Which of the lines below mention the word "there"? Pull each one out.
· · ·
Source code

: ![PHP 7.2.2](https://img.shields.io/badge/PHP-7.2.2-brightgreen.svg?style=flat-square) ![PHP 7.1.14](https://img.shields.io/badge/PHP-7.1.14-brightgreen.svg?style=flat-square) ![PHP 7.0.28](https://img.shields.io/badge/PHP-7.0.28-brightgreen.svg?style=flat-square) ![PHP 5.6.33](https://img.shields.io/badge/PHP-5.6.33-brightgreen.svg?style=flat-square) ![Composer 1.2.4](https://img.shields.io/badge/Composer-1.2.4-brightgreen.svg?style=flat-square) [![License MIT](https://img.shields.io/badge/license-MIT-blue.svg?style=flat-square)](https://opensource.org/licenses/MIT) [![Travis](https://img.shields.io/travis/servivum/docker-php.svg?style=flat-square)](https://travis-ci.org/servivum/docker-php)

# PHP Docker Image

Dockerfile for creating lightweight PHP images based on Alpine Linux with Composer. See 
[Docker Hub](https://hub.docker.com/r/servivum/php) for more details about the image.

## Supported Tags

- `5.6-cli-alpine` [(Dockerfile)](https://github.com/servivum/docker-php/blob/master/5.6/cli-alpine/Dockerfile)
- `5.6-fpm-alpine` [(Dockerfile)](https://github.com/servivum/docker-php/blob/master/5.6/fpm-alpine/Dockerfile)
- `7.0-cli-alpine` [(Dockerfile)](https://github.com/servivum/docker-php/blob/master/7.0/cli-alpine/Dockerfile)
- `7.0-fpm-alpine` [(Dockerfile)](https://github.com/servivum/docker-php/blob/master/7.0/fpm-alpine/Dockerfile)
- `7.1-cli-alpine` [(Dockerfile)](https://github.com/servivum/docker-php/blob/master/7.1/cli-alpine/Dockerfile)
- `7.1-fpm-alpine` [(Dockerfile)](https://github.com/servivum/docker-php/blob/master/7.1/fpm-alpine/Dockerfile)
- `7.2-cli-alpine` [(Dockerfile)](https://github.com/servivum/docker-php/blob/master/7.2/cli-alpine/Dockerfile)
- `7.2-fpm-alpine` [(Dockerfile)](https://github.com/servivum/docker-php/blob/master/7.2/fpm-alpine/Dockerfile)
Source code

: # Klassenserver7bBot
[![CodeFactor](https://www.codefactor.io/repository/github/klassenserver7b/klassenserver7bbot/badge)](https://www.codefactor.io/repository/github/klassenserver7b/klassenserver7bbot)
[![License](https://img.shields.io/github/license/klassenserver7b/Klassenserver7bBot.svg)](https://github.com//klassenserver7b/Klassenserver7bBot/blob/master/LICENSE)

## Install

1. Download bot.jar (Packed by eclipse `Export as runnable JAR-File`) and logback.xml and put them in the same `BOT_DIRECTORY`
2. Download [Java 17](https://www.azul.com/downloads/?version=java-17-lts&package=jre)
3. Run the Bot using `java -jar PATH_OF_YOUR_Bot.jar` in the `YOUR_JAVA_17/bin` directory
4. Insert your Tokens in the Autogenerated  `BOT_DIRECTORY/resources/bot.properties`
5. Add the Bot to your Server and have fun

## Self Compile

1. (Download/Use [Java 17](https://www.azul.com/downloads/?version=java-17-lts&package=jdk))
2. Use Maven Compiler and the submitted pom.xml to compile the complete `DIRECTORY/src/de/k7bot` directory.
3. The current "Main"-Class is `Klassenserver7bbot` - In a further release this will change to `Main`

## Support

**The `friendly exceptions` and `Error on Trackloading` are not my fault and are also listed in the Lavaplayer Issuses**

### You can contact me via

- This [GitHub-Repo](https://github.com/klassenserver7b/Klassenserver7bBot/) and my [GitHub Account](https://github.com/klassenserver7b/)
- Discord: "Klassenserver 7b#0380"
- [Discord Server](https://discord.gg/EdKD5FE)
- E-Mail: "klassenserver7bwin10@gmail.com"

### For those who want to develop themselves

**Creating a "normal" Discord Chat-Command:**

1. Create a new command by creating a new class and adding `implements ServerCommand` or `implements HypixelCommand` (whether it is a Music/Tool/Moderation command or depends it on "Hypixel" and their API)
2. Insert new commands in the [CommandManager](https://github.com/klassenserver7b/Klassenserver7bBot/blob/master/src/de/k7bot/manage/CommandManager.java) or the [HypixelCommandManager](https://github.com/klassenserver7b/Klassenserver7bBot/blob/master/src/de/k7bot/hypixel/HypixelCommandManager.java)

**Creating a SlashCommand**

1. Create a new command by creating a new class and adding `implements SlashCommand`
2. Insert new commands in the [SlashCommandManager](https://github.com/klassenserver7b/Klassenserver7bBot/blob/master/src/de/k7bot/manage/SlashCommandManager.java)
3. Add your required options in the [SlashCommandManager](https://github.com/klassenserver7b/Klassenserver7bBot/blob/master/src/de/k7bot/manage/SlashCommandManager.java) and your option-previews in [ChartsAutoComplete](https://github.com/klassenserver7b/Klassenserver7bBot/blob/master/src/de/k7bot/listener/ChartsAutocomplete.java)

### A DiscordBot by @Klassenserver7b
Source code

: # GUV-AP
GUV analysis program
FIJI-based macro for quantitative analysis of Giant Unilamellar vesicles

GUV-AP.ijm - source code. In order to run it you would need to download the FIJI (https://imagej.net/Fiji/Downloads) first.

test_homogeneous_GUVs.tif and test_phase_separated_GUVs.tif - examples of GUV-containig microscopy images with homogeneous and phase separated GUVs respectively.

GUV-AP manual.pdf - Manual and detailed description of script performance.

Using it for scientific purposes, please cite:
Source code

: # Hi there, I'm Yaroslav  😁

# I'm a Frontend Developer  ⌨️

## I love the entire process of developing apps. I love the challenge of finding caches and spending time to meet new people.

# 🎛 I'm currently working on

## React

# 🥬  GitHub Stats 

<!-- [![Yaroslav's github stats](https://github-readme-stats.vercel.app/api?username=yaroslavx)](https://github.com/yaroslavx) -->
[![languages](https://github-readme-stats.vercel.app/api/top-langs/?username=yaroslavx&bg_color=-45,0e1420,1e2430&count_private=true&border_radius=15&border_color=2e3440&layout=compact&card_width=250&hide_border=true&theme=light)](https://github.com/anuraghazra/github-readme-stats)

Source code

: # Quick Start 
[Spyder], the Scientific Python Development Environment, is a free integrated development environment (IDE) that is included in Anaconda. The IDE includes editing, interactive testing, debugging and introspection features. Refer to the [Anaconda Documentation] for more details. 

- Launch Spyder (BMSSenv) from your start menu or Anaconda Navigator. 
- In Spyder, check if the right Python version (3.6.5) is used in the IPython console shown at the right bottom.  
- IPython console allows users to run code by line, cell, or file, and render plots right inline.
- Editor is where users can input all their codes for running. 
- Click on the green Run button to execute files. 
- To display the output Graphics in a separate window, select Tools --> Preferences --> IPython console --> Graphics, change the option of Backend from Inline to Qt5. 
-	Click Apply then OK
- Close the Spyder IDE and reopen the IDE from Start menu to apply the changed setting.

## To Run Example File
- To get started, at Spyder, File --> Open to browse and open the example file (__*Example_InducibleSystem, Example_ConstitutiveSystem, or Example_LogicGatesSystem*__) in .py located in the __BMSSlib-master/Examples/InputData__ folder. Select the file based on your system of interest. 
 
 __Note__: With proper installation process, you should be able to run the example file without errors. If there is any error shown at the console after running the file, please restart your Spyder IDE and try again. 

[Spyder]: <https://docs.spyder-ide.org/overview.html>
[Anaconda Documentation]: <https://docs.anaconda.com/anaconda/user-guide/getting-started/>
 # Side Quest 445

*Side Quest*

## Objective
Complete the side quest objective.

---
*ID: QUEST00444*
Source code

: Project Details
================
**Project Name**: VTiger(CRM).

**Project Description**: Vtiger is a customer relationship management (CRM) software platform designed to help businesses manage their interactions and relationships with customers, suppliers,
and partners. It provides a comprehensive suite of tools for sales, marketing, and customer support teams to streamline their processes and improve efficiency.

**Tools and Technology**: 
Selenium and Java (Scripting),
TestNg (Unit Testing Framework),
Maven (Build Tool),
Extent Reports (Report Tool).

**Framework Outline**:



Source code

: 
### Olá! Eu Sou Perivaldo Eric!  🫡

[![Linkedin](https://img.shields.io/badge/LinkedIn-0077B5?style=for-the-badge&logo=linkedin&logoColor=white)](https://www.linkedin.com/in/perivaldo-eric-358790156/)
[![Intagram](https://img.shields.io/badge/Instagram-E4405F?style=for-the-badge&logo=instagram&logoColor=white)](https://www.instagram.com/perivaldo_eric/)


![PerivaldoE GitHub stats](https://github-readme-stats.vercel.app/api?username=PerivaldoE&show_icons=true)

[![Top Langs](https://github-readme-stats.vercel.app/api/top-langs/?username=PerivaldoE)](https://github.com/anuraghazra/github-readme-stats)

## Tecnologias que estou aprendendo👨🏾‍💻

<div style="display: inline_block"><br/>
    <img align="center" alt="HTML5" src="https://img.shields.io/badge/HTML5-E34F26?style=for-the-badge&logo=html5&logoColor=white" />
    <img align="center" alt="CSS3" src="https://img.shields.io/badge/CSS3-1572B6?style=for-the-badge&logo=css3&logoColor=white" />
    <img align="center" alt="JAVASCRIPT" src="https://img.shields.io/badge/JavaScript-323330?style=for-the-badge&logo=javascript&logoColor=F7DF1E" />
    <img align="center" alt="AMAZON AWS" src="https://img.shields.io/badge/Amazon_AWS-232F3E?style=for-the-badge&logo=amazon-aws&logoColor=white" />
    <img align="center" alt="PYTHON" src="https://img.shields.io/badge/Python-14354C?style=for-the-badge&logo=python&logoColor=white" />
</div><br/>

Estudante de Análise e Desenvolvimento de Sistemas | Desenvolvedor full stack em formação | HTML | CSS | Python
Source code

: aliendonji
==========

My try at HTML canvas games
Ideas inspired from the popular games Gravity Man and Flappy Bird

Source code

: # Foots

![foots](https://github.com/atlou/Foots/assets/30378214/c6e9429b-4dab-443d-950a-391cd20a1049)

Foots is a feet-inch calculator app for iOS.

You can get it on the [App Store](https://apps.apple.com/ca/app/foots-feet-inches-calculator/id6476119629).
· · ·
## Answer to this exercise
: # Hi there, I'm Yaroslav  😁
 __Note__: With proper installation process, you should be able to run the example file without errors. If there is any error shown at the console after running the file, please restart your Spyder IDE and try again. 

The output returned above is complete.